▶ [Task objective]
Your task is to return all the entries below exactly, with every picture omitted.

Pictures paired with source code
++++++++

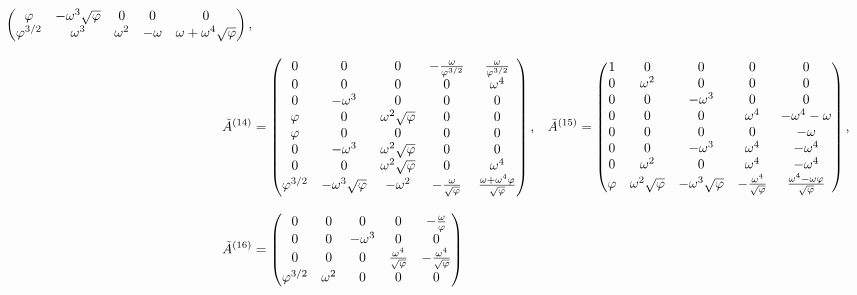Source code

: \begin{align}
\begin{pmatrix}
    \varphi & -\omega^3\sqrt{\varphi} & 0 & 0 & 0 \\
    \varphi^{3/2} & \omega^3 & \omega^2 & -\omega & \omega+\omega^4 \sqrt{\varphi} \\
  \end{pmatrix}, \notag \\[2ex]
  \tilde{A}^{(14)} &= \begin{pmatrix}
    0 & 0 & 0 & -\frac{\omega}{\varphi^{3/2}} & \frac{\omega}{\varphi^{3/2}} \\
    0 & 0 & 0 & 0 & \omega^4 \\
    0 & -\omega^3 & 0 & 0 & 0 \\
    \varphi & 0 & \omega^2 \sqrt{\varphi} & 0 & 0 \\
    \varphi & 0 & 0 & 0 & 0 \\
    0 & -\omega^3 & \omega^2 \sqrt{\varphi} & 0 & 0 \\
    0 & 0 & \omega^2 \sqrt{\varphi} & 0 & \omega^4 \\
    \varphi^{3/2} & -\omega^3\sqrt{\varphi} & -\omega^2 & -\frac{\omega}{\sqrt{\varphi}} & \frac{\omega+\omega^4 \varphi}{\sqrt{\varphi}} \\
  \end{pmatrix}, &
  \tilde{A}^{(15)} &= \begin{pmatrix}
    1 & 0 & 0 & 0 & 0 \\
    0 & \omega^2 & 0 & 0 & 0 \\
    0 & 0 & -\omega^3 & 0 & 0 \\
    0 & 0 & 0 & \omega^4 & -\omega^4-\omega \\
    0 & 0 & 0 & 0 & -\omega \\
    0 & 0 & -\omega^3 & \omega^4 & -\omega^4 \\
    0 & \omega^2 & 0 & \omega^4 & -\omega^4 \\
    \varphi & \omega^2 \sqrt{\varphi} & -\omega^3\sqrt{\varphi} & -\frac{\omega^4}{\sqrt{\varphi}} & \frac{\omega^4-\omega \varphi}{\sqrt{\varphi}} \\
  \end{pmatrix}, \notag \\[2ex]
  \tilde{A}^{(16)} &= \begin{pmatrix}
    0 & 0 & 0 & 0 & -\frac{\omega}{\varphi} \\
    0 & 0 & -\omega^3 & 0 & 0 \\
    0 & 0 & 0 & \frac{\omega^4}{\sqrt{\varphi}} & -\frac{\omega^4}{\sqrt{\varphi}} \\
    \varphi^{3/2} & \omega^2 & 0 & 0 & 0 \\

\end{pmatrix}
\end{align}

++++++++

▶ [Answer to this task]
Source code

: \begin{align}
\begin{pmatrix}
    \varphi & -\omega^3\sqrt{\varphi} & 0 & 0 & 0 \\
    \varphi^{3/2} & \omega^3 & \omega^2 & -\omega & \omega+\omega^4 \sqrt{\varphi} \\
  \end{pmatrix}, \notag \\[2ex]
  \tilde{A}^{(14)} &= \begin{pmatrix}
    0 & 0 & 0 & -\frac{\omega}{\varphi^{3/2}} & \frac{\omega}{\varphi^{3/2}} \\
    0 & 0 & 0 & 0 & \omega^4 \\
    0 & -\omega^3 & 0 & 0 & 0 \\
    \varphi & 0 & \omega^2 \sqrt{\varphi} & 0 & 0 \\
    \varphi & 0 & 0 & 0 & 0 \\
    0 & -\omega^3 & \omega^2 \sqrt{\varphi} & 0 & 0 \\
    0 & 0 & \omega^2 \sqrt{\varphi} & 0 & \omega^4 \\
    \varphi^{3/2} & -\omega^3\sqrt{\varphi} & -\omega^2 & -\frac{\omega}{\sqrt{\varphi}} & \frac{\omega+\omega^4 \varphi}{\sqrt{\varphi}} \\
  \end{pmatrix}, &
  \tilde{A}^{(15)} &= \begin{pmatrix}
    1 & 0 & 0 & 0 & 0 \\
    0 & \omega^2 & 0 & 0 & 0 \\
    0 & 0 & -\omega^3 & 0 & 0 \\
    0 & 0 & 0 & \omega^4 & -\omega^4-\omega \\
    0 & 0 & 0 & 0 & -\omega \\
    0 & 0 & -\omega^3 & \omega^4 & -\omega^4 \\
    0 & \omega^2 & 0 & \omega^4 & -\omega^4 \\
    \varphi & \omega^2 \sqrt{\varphi} & -\omega^3\sqrt{\varphi} & -\frac{\omega^4}{\sqrt{\varphi}} & \frac{\omega^4-\omega \varphi}{\sqrt{\varphi}} \\
  \end{pmatrix}, \notag \\[2ex]
  \tilde{A}^{(16)} &= \begin{pmatrix}
    0 & 0 & 0 & 0 & -\frac{\omega}{\varphi} \\
    0 & 0 & -\omega^3 & 0 & 0 \\
    0 & 0 & 0 & \frac{\omega^4}{\sqrt{\varphi}} & -\frac{\omega^4}{\sqrt{\varphi}} \\
    \varphi^{3/2} & \omega^2 & 0 & 0 & 0 \\

\end{pmatrix}
\end{align}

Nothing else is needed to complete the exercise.